**Exercise aim:**
Return every line below exactly.

**Data records:**

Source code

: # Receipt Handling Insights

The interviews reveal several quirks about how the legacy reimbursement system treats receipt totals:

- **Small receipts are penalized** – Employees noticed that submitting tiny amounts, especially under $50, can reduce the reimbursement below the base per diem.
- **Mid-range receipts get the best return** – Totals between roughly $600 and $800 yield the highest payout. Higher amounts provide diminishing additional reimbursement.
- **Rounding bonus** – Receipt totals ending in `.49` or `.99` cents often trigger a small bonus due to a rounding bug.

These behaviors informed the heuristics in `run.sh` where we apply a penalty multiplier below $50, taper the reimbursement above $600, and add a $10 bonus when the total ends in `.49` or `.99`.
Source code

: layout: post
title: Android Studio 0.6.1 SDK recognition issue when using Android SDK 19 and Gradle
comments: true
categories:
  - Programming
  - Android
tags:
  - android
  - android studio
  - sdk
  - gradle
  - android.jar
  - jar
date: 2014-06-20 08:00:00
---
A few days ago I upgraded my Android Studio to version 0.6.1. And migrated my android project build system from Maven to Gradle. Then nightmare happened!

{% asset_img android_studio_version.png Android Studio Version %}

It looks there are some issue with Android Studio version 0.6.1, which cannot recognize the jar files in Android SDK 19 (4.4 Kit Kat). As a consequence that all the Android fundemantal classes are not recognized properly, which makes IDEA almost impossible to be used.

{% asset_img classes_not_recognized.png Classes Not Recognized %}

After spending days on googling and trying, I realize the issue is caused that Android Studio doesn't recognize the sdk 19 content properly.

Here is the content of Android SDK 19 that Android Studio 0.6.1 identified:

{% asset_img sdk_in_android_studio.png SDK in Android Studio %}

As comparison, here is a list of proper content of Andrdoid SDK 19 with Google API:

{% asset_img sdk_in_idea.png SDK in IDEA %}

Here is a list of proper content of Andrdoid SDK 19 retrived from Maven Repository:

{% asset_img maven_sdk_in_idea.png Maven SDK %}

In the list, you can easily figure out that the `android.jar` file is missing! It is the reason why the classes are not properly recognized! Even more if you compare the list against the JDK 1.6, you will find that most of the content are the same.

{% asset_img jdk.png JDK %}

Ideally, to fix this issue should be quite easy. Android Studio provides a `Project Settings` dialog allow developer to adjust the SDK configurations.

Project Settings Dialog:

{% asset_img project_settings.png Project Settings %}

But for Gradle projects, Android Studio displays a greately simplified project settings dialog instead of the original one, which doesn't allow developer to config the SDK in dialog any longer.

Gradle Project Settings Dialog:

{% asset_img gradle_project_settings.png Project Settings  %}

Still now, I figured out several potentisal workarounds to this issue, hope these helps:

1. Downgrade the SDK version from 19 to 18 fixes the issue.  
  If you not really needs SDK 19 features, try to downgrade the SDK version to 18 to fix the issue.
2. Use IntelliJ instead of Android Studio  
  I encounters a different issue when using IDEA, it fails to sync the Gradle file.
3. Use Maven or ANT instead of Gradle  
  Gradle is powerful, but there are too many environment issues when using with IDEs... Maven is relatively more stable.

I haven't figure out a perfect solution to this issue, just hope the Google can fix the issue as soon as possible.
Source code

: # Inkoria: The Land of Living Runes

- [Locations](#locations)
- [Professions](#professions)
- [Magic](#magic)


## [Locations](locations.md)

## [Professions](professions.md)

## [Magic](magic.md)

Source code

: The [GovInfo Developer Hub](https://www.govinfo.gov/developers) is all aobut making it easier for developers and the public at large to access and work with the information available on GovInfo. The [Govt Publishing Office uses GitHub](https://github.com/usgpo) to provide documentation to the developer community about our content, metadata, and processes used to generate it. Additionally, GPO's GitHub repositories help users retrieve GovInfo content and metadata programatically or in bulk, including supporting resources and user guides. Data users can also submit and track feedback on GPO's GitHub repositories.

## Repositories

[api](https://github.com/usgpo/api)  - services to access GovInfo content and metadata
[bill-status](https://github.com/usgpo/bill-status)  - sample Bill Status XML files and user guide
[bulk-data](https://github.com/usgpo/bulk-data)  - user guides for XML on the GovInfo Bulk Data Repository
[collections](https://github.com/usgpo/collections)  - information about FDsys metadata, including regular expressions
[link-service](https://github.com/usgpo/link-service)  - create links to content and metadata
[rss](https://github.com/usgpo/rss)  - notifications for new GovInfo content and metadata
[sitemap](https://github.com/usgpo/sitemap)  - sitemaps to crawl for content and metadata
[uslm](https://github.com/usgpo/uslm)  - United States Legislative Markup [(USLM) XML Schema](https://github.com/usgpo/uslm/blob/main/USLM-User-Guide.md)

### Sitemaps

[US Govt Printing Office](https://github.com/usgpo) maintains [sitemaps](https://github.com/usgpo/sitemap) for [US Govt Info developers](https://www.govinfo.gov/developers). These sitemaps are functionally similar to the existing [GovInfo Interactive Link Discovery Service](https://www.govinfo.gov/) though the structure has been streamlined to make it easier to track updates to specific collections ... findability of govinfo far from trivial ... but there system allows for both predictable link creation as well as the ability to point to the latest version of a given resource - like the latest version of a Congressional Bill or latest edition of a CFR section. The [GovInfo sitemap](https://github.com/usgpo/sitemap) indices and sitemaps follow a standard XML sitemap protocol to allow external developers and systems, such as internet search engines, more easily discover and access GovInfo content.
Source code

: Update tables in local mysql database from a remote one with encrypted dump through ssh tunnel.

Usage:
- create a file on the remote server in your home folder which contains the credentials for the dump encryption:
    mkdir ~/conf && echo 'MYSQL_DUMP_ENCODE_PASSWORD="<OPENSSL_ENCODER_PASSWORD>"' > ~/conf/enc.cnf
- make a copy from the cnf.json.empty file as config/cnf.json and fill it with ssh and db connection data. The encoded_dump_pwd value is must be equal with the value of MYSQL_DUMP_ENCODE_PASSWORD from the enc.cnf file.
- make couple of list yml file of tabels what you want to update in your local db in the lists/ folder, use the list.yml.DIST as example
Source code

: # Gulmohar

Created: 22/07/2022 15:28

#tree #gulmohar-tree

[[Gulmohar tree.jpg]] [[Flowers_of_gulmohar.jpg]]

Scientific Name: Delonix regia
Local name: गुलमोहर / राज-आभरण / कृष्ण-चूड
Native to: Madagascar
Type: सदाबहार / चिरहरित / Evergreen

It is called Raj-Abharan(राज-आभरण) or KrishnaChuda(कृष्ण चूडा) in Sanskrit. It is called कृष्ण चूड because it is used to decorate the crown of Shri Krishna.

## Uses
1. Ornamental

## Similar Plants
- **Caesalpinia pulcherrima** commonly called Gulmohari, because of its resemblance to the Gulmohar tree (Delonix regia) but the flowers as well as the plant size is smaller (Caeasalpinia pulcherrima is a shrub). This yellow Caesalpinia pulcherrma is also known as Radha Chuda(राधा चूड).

**Task answer:**
Source code

: # Receipt Handling Insights

The interviews reveal several quirks about how the legacy reimbursement system treats receipt totals:

- **Small receipts are penalized** – Employees noticed that submitting tiny amounts, especially under $50, can reduce the reimbursement below the base per diem.
- **Mid-range receipts get the best return** – Totals between roughly $600 and $800 yield the highest payout. Higher amounts provide diminishing additional reimbursement.
- **Rounding bonus** – Receipt totals ending in `.49` or `.99` cents often trigger a small bonus due to a rounding bug.

These behaviors informed the heuristics in `run.sh` where we apply a penalty multiplier below $50, taper the reimbursement above $600, and add a $10 bonus when the total ends in `.49` or `.99`.
Source code

: layout: post
title: Android Studio 0.6.1 SDK recognition issue when using Android SDK 19 and Gradle
comments: true
categories:
  - Programming
  - Android
tags:
  - android
  - android studio
  - sdk
  - gradle
  - android.jar
  - jar
date: 2014-06-20 08:00:00
---
A few days ago I upgraded my Android Studio to version 0.6.1. And migrated my android project build system from Maven to Gradle. Then nightmare happened!

{% asset_img android_studio_version.png Android Studio Version %}

It looks there are some issue with Android Studio version 0.6.1, which cannot recognize the jar files in Android SDK 19 (4.4 Kit Kat). As a consequence that all the Android fundemantal classes are not recognized properly, which makes IDEA almost impossible to be used.

{% asset_img classes_not_recognized.png Classes Not Recognized %}

After spending days on googling and trying, I realize the issue is caused that Android Studio doesn't recognize the sdk 19 content properly.

Here is the content of Android SDK 19 that Android Studio 0.6.1 identified:

{% asset_img sdk_in_android_studio.png SDK in Android Studio %}

As comparison, here is a list of proper content of Andrdoid SDK 19 with Google API:

{% asset_img sdk_in_idea.png SDK in IDEA %}

Here is a list of proper content of Andrdoid SDK 19 retrived from Maven Repository:

{% asset_img maven_sdk_in_idea.png Maven SDK %}

In the list, you can easily figure out that the `android.jar` file is missing! It is the reason why the classes are not properly recognized! Even more if you compare the list against the JDK 1.6, you will find that most of the content are the same.

{% asset_img jdk.png JDK %}

Ideally, to fix this issue should be quite easy. Android Studio provides a `Project Settings` dialog allow developer to adjust the SDK configurations.

Project Settings Dialog:

{% asset_img project_settings.png Project Settings %}

But for Gradle projects, Android Studio displays a greately simplified project settings dialog instead of the original one, which doesn't allow developer to config the SDK in dialog any longer.

Gradle Project Settings Dialog:

{% asset_img gradle_project_settings.png Project Settings  %}

Still now, I figured out several potentisal workarounds to this issue, hope these helps:

1. Downgrade the SDK version from 19 to 18 fixes the issue.  
  If you not really needs SDK 19 features, try to downgrade the SDK version to 18 to fix the issue.
2. Use IntelliJ instead of Android Studio  
  I encounters a different issue when using IDEA, it fails to sync the Gradle file.
3. Use Maven or ANT instead of Gradle  
  Gradle is powerful, but there are too many environment issues when using with IDEs... Maven is relatively more stable.

I haven't figure out a perfect solution to this issue, just hope the Google can fix the issue as soon as possible.
Source code

: # Inkoria: The Land of Living Runes

- [Locations](#locations)
- [Professions](#professions)
- [Magic](#magic)


## [Locations](locations.md)

## [Professions](professions.md)

## [Magic](magic.md)

Source code

: The [GovInfo Developer Hub](https://www.govinfo.gov/developers) is all aobut making it easier for developers and the public at large to access and work with the information available on GovInfo. The [Govt Publishing Office uses GitHub](https://github.com/usgpo) to provide documentation to the developer community about our content, metadata, and processes used to generate it. Additionally, GPO's GitHub repositories help users retrieve GovInfo content and metadata programatically or in bulk, including supporting resources and user guides. Data users can also submit and track feedback on GPO's GitHub repositories.

## Repositories

[api](https://github.com/usgpo/api)  - services to access GovInfo content and metadata
[bill-status](https://github.com/usgpo/bill-status)  - sample Bill Status XML files and user guide
[bulk-data](https://github.com/usgpo/bulk-data)  - user guides for XML on the GovInfo Bulk Data Repository
[collections](https://github.com/usgpo/collections)  - information about FDsys metadata, including regular expressions
[link-service](https://github.com/usgpo/link-service)  - create links to content and metadata
[rss](https://github.com/usgpo/rss)  - notifications for new GovInfo content and metadata
[sitemap](https://github.com/usgpo/sitemap)  - sitemaps to crawl for content and metadata
[uslm](https://github.com/usgpo/uslm)  - United States Legislative Markup [(USLM) XML Schema](https://github.com/usgpo/uslm/blob/main/USLM-User-Guide.md)

### Sitemaps

[US Govt Printing Office](https://github.com/usgpo) maintains [sitemaps](https://github.com/usgpo/sitemap) for [US Govt Info developers](https://www.govinfo.gov/developers). These sitemaps are functionally similar to the existing [GovInfo Interactive Link Discovery Service](https://www.govinfo.gov/) though the structure has been streamlined to make it easier to track updates to specific collections ... findability of govinfo far from trivial ... but there system allows for both predictable link creation as well as the ability to point to the latest version of a given resource - like the latest version of a Congressional Bill or latest edition of a CFR section. The [GovInfo sitemap](https://github.com/usgpo/sitemap) indices and sitemaps follow a standard XML sitemap protocol to allow external developers and systems, such as internet search engines, more easily discover and access GovInfo content.
Source code

: Update tables in local mysql database from a remote one with encrypted dump through ssh tunnel.

Usage:
- create a file on the remote server in your home folder which contains the credentials for the dump encryption:
    mkdir ~/conf && echo 'MYSQL_DUMP_ENCODE_PASSWORD="<OPENSSL_ENCODER_PASSWORD>"' > ~/conf/enc.cnf
- make a copy from the cnf.json.empty file as config/cnf.json and fill it with ssh and db connection data. The encoded_dump_pwd value is must be equal with the value of MYSQL_DUMP_ENCODE_PASSWORD from the enc.cnf file.
- make couple of list yml file of tabels what you want to update in your local db in the lists/ folder, use the list.yml.DIST as example
Source code

: # Gulmohar

Created: 22/07/2022 15:28

#tree #gulmohar-tree

[[Gulmohar tree.jpg]] [[Flowers_of_gulmohar.jpg]]

Scientific Name: Delonix regia
Local name: गुलमोहर / राज-आभरण / कृष्ण-चूड
Native to: Madagascar
Type: सदाबहार / चिरहरित / Evergreen

It is called Raj-Abharan(राज-आभरण) or KrishnaChuda(कृष्ण चूडा) in Sanskrit. It is called कृष्ण चूड because it is used to decorate the crown of Shri Krishna.

## Uses
1. Ornamental

## Similar Plants
- **Caesalpinia pulcherrima** commonly called Gulmohari, because of its resemblance to the Gulmohar tree (Delonix regia) but the flowers as well as the plant size is smaller (Caeasalpinia pulcherrima is a shrub). This yellow Caesalpinia pulcherrma is also known as Radha Chuda(राधा चूड).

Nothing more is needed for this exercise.